Historical population
| Census | Pop. | Note | %± |
| 1980 | 2,112 |  | — |
| 1990 | 2,113 |  | 0.0% |
| 2000 | 2,289 |  | 8.3% |
| 2010 | 2,087 |  | −8.8% |
| 2020 | 1,957 |  | −6.2% |
| 2024 (est.) | 2,771 |  | 41.6% |
U.S. Decennial Census 2020 Census

===2020 census===
As of the 2020 census, there were 1,957 people, 776 households, and 559 families residing in the CDP. The population density was 3146.30 PD/sqmi. There were 855 housing units at an average density of 1374.60 /sqmi. The racial makeup of the CDP was 91.47% White, 1.07% African American, 0.87% Native American, 0.20% Asian, 0.00% Pacific Islander, 1.23% from some other races and 5.16% from two or more races. Hispanic or Latino people of any race were 3.12% of the population.

===2010 census===
As of the 2010 census, there were 2,087 people, 765 households, and 563 families residing in the CDP. The population density was 3355.31 PD/sqmi. There were 853 housing units at an average density of 1371.38 /sqmi. The racial makeup of the CDP was 95.88% White, 0.38% African American, 0.24% Native American, 0.05% Asian, 0.00% Pacific Islander, 0.67% from some other races and 2.78% from two or more races. Hispanic or Latino people of any race were 2.92% of the population.

===2000 census===
As of the 2000 census, there were 2,289 people, 791 households, and 620 families residing in the CDP. The population density was 3643.12 PD/sqmi. There were 820 housing units at an average density of 1305.09 /sqmi. The racial makeup of the CDP was 98.08% White, 0.13% African American, 0.31% Native American, 0.04% Asian, 0.00% Pacific Islander, 0.09% from some other races and 1.35% from two or more races. Hispanic or Latino people of any race were 0.96% of the population.
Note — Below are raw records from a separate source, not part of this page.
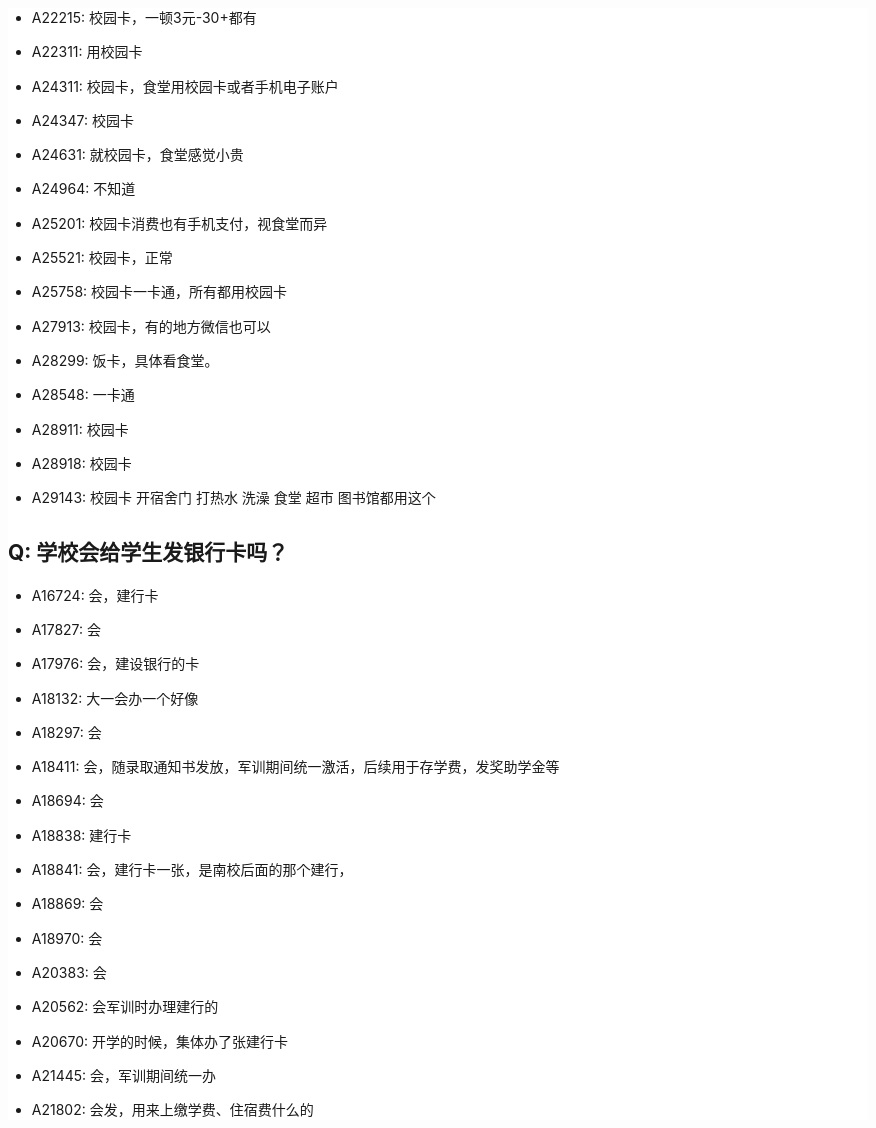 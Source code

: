 - A22215: 校园卡，一顿3元-30+都有

- A22311: 用校园卡

- A24311: 校园卡，食堂用校园卡或者手机电子账户

- A24347: 校园卡

- A24631: 就校园卡，食堂感觉小贵

- A24964: 不知道

- A25201: 校园卡消费也有手机支付，视食堂而异

- A25521: 校园卡，正常

- A25758: 校园卡一卡通，所有都用校园卡

- A27913: 校园卡，有的地方微信也可以

- A28299: 饭卡，具体看食堂。

- A28548: 一卡通

- A28911: 校园卡

- A28918: 校园卡

- A29143: 校园卡 开宿舍门 打热水 洗澡 食堂 超市 图书馆都用这个

## Q: 学校会给学生发银行卡吗？

- A16724: 会，建行卡

- A17827: 会

- A17976: 会，建设银行的卡

- A18132: 大一会办一个好像

- A18297: 会

- A18411: 会，随录取通知书发放，军训期间统一激活，后续用于存学费，发奖助学金等

- A18694: 会

- A18838: 建行卡

- A18841: 会，建行卡一张，是南校后面的那个建行，

- A18869: 会

- A18970: 会

- A20383: 会

- A20562: 会军训时办理建行的

- A20670: 开学的时候，集体办了张建行卡

- A21445: 会，军训期间统一办

- A21802: 会发，用来上缴学费、住宿费什么的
There were 791 households, out of which 38.8% had children under the age of 18 living with them, 60.2% were married couples living together, 12.3% had a female householder with no husband present, and 21.5% were non-families. 16.4% of all households were made up of individuals, and 4.9% had someone living alone who was 65 years of age or older. The average household size was 2.88 and the average family size was 3.23.

In the community, the population was spread out, with 28.6% under the age of 18, 8.6% from 18 to 24, 34.0% from 25 to 44, 21.2% from 45 to 64, and 7.7% who were 65 years of age or older. The median age was 34 years. For every 100 females, there were 102.2 males. For every 100 females age 18 and over, there were 100.6 males.

The median income for a household in the community was $56,528, and the median income for a family was $58,393. Males had a median income of $47,333 versus $30,000 for females. The per capita income for the community was $21,025. About 2.7% of families and 3.9% of the population were below the poverty line, including none of those under age 18 and 8.0% of those age 65 or over.

==Education==
Detroit Beach and its surrounding communities are served by Jefferson Schools.